The colour of your mug changes how good your coffee tastes, study finds

White china might not be so prized after all

There might be scientific reasoning behind your favourite mug, as new research has found that our perception of the bitterness of coffee changes dependent on the colour receptacle we drink it from.

The lead author of the study, which was published in the journal Flavour this month, picked up the idea from a barista who claimed that more customers complain about their coffee being bitter when drinking from a white mug or cup than a clear one.

The hypothesis was tested out on volunteers and indeed white was found to "enhanced the rated "intensity" of the coffee flavour relative to the transparent mug", with the researchers concluding that this was probably due to the contrast in colours.

Coffee "pops" in a white mug and is more likely to taste bitter to the drinker, but sees the opposite effect in a clear mug.

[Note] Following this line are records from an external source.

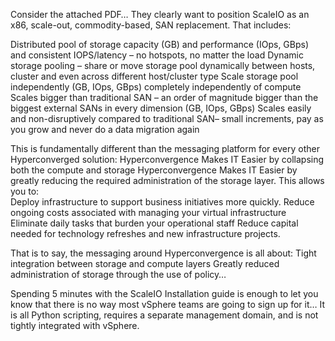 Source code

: Consider the attached PDF…  They clearly want to position ScaleIO as an x86, scale-out, commodity-based, SAN replacement.  That includes:
 
Distributed pool of storage capacity (GB) and performance (IOps, GBps) and consistent IOPS/latency – no hotspots, no matter the load
Dynamic storage pooling – share or move storage pool dynamically between hosts, cluster and even across different host/cluster type
Scale storage pool independently (GB, IOps, GBps) completely independently of compute
Scales bigger than traditional SAN – an order of magnitude bigger than the biggest external SANs in every dimension (GB, IOps, GBps)
Scales easily and non-disruptively compared to traditional SAN– small increments, pay as you grow and never do a data migration again
 
This is fundamentally different than the messaging platform for every other Hyperconverged solution:
Hyperconvergence Makes IT Easier by collapsing both the compute and storage
Hyperconvergence Makes IT Easier by greatly reducing the required administration of the storage layer.  This allows you to:  
Deploy infrastructure to support business initiatives more quickly.
Reduce ongoing costs associated with managing your virtual infrastructure
Eliminate daily tasks that burden your operational staff
Reduce capital needed for technology refreshes and new infrastructure projects.
 
That is to say, the messaging around Hyperconvergence is all about:
Tight integration between storage and compute layers
Greatly reduced administration of storage through the use of policy…
 
Spending 5 minutes with the ScaleIO Installation guide is enough to let you know that there is no way most vSphere teams are going to sign up for it… It is all Python scripting, requires a separate management domain, and is not tightly integrated with vSphere.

Clear cups might be optimal for taste

Blue mugs meanwhile were found to enhance everything meanwhile – both sweetness and bitterness – which is probably why I've stuck with a chipped old sky blue Lion King mug for years now.

"Both experiments demonstrate that the colour of the mug affects people’s ratings of a hot beverage," the study claims.

"These results support the view that the colour of the mug should be considered by those serving coffee as it can influence the consumer’s multisensory coffee drinking experience.

"These results add to a large and growing body of research highlighting the influence of product-extrinsic colour on the multisensory perception of food and drink."